Covid-19. « Le monde ne sera plus le même »

Président de la cave de Leucate, Lilian Copovi estime que les choses vont changer, en profondeur, après la crise. En attendant, les vignerons de Cap Leucate font le gros dos.

Comment avez-vous organisé le travail de la cave et à la vigne depuis le début du confinement ?

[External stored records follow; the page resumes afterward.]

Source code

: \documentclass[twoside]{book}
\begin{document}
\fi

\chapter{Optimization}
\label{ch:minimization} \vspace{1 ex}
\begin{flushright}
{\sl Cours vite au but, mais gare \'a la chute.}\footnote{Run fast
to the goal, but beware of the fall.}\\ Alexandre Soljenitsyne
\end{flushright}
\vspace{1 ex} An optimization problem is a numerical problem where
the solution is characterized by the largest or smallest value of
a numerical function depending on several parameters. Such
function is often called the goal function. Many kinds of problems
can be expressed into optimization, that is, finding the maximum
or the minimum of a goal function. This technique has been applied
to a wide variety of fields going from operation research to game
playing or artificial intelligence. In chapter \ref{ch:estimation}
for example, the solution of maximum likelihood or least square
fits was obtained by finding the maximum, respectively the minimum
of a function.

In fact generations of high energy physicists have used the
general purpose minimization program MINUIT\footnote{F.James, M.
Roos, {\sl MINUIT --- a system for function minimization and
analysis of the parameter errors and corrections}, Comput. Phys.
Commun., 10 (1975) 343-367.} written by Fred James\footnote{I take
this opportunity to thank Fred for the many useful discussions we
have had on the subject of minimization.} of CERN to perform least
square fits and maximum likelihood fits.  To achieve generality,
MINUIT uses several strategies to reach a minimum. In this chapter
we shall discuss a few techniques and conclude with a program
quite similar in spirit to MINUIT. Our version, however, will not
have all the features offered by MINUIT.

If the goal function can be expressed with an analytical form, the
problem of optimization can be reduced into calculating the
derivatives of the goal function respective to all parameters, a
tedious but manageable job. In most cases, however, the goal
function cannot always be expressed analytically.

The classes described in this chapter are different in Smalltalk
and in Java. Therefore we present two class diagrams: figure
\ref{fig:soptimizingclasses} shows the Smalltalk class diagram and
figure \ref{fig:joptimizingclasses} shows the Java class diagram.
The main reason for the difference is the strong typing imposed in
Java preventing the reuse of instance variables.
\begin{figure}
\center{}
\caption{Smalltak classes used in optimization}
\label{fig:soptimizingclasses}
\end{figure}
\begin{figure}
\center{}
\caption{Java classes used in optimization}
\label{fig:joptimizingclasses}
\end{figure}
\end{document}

Nous avons fait comme tout le monde, tout ce qui peut se faire en télétravail se fait de cette manière, le reste des salariés, notamment ceux des caveaux que nous avons fermés, est en chômage partiel. Nous avons conservé le strict minimum pour maintenir l’activité au chai. À la vigne, nous avons pu maintenir le plan de déploiement de la confusion sexuelle en aménageant les chantiers pour respecter les règles sanitaires. Nous devons achever d’équiper les 1 400 hectares concernés sur le vignoble de  notre zone dans les heures qui viennent. Le travail continue.

Et le marché, en subsiste-t-il quelques miettes ?

S’il semble qu’il se consomme plus de vin en ce moment, cela va être difficile. Le printemps est une période clé pour nous à Leucate, pour les caveaux, avec les vacances, le mondial du vent, la fiesta… Nous constaterons des pertes importantes de chiffres d’affaires. Mais pour l’instant, nous avons la trésorerie nécessaire pour assurer les acomptes à venir. La situation se compliquera si ce confinement doit perdurer mais la résilience se prépare et quand le démarrage sera là, il faudra que toutes les équipes soient sur le pont. Mais surtout, il ne faut pas se tromper de débat. Au début de la crise, on s’est demandé si le vin était un élément essentiel de l’alimentation. Au regard de l’histoire, et de l’utilisation que nous en avons fait au cours des deux guerres mondiales, je crois qu’il reste oui un élément essentiel de l’alimentation en temps de crise. Donc aujourd’hui.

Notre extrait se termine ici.